Öğrenciler açısından;

  • Günün koşullarına göre ders programlarında güncelleştirmeler yapılamamıştır. Öğrencilerin yarının sorunlarına çözüm üretecek gençler olarak bilgi birikimi açısından kendilerine güvenli olabilmeleri, aldıkları bilgilerin güncelliği ile doğrudan etkilidir. Özellikle uygulama eksikliğinden kaynaklanan sorunlar sıkça dile getirilmektedir.
  • Eğitim-öğretim yönetmeliklerindeki sistem değişiklikleri öğrencileri olumsuz yönde etkileyerek, zaman ve dönem kayıplarına neden olmaktadır. Özellikle yetiştirildikleri eğitim-öğretim programlarının çağın gereksinimlerine uygun olup olmadıkları konularında oldukça tereddütlüdürler.
  • Mevcut sistem içinde “çift anadal” ve “ yan dal” programları yeterince yürütülememiştir. Özellikle Yaz Okulu kaldırılarak, öğrenciler için kayıp dönemler yaratılmıştır. Kaldı ki Yaz Okulu dünya üniversitelerinde normal bir eğitim-öğretim dönemi ve “çift anadal” ve “ yan dal” eğitiminin de destekçisidir.
  • Öğrenci-Öğretim Üyesi-İdari personel arasındaki diyaloğun yetersiz olduğu zaman zaman öğrenciler tarafından gündeme getirilmektedir. Bu konuda öğrenci şikâyetleri yeterince dikkate alınmamıştır.
  • Özellikle üniversiteye yeni kayıt yaptıracak öğrencilerin barınma ihtiyaçlarını karşılayacak, ikamet amaçlı sorunlarına çözüm üretip, seçenek sunacak bir ofis ve benzeri yapılanma oluşturulamamıştır.
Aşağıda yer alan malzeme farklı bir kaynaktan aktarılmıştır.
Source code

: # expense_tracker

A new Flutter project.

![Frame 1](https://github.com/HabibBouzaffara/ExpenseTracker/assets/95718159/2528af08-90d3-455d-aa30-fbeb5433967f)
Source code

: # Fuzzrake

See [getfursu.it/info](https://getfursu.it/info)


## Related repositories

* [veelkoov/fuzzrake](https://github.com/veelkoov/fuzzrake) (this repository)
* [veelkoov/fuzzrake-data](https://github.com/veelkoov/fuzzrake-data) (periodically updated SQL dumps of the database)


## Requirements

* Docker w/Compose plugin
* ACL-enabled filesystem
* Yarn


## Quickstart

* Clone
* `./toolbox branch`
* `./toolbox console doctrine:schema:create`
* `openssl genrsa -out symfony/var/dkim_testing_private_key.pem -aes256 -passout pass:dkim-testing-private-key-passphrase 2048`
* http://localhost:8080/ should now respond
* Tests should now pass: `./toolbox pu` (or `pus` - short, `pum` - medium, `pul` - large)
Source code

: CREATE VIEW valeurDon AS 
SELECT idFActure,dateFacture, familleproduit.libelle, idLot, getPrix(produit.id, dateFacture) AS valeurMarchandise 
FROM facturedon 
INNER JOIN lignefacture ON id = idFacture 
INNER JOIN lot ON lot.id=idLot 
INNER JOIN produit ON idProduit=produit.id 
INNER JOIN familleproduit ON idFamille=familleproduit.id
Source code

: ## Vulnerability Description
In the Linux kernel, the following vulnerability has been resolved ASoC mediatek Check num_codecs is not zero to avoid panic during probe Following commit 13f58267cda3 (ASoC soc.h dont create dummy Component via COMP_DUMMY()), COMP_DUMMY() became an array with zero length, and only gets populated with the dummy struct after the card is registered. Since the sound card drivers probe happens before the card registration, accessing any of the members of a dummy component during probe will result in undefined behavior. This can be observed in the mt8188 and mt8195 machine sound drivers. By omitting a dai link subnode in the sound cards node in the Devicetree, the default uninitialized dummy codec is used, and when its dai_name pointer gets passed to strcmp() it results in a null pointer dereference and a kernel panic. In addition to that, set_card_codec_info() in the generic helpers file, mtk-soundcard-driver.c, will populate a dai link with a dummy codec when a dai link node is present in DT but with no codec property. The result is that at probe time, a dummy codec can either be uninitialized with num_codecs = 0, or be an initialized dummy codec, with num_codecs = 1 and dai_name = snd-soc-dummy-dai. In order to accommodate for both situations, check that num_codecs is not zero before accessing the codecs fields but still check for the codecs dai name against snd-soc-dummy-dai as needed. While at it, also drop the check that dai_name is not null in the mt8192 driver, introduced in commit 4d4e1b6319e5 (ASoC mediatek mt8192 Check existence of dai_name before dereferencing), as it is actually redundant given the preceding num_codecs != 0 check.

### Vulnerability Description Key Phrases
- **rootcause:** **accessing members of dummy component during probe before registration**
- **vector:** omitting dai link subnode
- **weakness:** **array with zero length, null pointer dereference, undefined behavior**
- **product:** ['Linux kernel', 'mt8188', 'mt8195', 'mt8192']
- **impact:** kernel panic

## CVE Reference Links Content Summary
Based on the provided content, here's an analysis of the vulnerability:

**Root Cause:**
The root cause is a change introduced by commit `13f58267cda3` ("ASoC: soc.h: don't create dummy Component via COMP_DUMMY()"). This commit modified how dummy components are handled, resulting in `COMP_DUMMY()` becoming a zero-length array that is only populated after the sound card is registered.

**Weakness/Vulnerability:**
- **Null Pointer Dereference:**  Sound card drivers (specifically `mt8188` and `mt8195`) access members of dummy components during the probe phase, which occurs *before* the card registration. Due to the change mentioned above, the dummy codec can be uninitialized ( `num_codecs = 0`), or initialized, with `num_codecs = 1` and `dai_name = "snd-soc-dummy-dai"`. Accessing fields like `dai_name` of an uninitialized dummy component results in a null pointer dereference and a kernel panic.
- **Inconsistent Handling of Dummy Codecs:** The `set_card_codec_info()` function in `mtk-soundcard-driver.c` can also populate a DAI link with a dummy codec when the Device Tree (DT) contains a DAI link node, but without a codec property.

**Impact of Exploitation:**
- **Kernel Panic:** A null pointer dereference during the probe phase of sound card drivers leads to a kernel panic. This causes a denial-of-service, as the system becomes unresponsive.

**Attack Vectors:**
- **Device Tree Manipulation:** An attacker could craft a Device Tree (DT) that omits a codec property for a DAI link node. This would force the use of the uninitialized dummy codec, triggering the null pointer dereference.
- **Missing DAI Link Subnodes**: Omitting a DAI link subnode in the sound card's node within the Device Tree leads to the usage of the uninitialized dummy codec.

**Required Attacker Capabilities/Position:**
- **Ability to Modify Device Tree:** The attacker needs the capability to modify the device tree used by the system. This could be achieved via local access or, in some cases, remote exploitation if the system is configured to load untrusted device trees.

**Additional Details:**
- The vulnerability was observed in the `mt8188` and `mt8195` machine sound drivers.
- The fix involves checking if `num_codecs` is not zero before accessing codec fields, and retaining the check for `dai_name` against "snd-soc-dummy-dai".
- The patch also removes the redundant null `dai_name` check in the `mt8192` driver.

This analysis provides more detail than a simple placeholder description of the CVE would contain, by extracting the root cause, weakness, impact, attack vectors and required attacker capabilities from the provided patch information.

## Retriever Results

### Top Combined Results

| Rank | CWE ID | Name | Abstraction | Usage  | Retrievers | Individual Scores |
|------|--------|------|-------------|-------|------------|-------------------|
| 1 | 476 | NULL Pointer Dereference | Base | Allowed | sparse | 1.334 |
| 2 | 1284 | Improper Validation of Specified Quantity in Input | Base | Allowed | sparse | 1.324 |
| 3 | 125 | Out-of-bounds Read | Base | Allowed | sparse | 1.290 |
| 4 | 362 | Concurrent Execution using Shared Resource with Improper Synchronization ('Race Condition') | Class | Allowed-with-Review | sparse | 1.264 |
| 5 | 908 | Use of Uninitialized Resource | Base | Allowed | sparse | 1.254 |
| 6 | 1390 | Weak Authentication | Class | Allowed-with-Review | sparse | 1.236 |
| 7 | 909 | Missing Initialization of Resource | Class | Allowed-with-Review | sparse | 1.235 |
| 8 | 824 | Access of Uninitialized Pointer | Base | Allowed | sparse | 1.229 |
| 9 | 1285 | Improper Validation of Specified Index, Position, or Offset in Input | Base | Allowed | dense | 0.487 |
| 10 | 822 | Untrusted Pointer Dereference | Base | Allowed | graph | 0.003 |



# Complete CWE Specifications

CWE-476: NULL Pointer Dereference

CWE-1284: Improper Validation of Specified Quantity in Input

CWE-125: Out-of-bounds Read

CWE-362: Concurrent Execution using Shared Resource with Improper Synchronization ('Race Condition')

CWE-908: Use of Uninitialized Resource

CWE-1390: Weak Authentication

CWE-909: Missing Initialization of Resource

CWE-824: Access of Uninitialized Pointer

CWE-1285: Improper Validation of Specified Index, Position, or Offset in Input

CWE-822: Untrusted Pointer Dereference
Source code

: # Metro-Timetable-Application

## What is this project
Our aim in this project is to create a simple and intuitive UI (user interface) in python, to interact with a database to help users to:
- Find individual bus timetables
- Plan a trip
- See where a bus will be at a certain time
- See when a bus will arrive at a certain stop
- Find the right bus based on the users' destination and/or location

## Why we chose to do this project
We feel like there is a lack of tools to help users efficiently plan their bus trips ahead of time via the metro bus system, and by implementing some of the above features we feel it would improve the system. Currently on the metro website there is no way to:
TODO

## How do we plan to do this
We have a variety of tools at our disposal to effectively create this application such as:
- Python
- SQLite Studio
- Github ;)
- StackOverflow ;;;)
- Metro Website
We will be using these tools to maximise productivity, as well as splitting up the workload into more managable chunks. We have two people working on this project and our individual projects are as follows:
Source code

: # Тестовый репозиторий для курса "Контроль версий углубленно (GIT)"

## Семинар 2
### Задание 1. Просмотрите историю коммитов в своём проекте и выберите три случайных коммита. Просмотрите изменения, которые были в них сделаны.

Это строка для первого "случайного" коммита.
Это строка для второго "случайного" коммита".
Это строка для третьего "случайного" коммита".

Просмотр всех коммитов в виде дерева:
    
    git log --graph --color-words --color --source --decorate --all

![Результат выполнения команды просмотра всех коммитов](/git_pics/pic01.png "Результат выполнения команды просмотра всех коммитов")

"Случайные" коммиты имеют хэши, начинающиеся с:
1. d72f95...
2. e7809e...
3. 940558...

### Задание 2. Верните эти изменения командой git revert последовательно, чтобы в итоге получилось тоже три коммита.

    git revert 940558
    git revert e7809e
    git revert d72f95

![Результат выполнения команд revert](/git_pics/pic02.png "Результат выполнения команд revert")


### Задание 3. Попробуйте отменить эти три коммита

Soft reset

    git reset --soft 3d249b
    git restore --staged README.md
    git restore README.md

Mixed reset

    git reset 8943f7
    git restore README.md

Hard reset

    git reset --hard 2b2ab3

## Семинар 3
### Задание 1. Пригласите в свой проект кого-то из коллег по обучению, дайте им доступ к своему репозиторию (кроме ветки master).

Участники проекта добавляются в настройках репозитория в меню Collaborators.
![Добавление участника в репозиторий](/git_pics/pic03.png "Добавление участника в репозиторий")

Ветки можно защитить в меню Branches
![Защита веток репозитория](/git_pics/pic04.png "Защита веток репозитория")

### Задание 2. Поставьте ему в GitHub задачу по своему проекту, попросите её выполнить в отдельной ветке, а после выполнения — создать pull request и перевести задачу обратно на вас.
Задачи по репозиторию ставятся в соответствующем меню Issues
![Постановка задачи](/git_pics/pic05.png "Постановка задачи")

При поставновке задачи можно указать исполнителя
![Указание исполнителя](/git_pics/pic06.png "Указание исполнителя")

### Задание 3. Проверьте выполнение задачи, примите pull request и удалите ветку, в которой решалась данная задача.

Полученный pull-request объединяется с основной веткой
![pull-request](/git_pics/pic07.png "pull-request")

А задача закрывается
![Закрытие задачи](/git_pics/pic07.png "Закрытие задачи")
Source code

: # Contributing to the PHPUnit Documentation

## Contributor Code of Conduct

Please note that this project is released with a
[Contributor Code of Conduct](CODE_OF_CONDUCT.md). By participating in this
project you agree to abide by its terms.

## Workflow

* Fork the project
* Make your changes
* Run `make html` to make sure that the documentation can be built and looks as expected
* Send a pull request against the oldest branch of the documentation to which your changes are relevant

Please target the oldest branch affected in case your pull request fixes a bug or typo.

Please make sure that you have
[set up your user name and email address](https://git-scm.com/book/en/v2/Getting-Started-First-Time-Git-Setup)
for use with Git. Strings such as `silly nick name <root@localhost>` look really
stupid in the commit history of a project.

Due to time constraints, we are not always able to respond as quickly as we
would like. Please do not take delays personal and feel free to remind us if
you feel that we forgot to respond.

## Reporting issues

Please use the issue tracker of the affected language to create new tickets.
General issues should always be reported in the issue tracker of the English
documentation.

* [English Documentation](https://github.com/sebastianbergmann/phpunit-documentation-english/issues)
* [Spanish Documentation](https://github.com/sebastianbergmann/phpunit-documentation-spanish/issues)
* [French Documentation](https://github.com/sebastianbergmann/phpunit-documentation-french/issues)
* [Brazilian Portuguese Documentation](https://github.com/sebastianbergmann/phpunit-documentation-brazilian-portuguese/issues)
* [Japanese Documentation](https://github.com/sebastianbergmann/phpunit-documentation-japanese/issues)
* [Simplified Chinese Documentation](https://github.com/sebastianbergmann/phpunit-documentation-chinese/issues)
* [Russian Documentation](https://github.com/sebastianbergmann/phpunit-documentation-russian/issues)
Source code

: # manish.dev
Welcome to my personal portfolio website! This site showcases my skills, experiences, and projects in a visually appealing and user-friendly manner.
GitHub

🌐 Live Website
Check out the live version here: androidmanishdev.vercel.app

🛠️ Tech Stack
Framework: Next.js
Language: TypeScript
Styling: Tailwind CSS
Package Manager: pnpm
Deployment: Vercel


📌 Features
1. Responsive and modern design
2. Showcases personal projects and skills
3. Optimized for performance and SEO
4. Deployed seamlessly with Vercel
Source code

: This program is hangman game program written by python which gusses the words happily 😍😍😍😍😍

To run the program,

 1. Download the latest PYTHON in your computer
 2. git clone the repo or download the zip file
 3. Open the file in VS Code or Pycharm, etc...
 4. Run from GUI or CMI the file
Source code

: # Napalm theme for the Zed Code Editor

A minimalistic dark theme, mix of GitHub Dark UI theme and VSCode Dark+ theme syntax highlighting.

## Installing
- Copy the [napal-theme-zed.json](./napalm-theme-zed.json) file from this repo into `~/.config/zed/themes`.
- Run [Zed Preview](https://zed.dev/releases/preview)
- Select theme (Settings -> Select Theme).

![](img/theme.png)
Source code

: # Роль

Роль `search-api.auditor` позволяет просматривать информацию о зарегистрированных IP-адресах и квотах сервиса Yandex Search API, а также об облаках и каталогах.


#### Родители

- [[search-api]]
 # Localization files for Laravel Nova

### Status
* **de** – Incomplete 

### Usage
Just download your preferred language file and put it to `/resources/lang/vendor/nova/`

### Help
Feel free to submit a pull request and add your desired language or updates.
Üniversitemiz mensupları ve toplumun dile getirdiği sorunlar yıllardır çeşitli ortamlarda hep tartışılmakta, ancak sorunları algılama ve çözmede çareler geliştirilememekte veya geliştirilen çözümler uygulanamamaktadır. Bazen de bugünün çözümleri ne yazık ki yarının sorunları haline dönüşmektedir. Sonuçta, kurumsallaşamayan bir üniversitede moral motivasyonu kaybolurken, bilim politikalarından uzaklaşılmakta, temel amaç ve hizmetlerin görülmesi gerekirken, şahısların keyfiyetleri öne çıkmaktadır. Bu nedenle sorunlara çözüm üretebilmek için öncelikle sorunlara hakim olunması gereği iyi algılanmalıdır....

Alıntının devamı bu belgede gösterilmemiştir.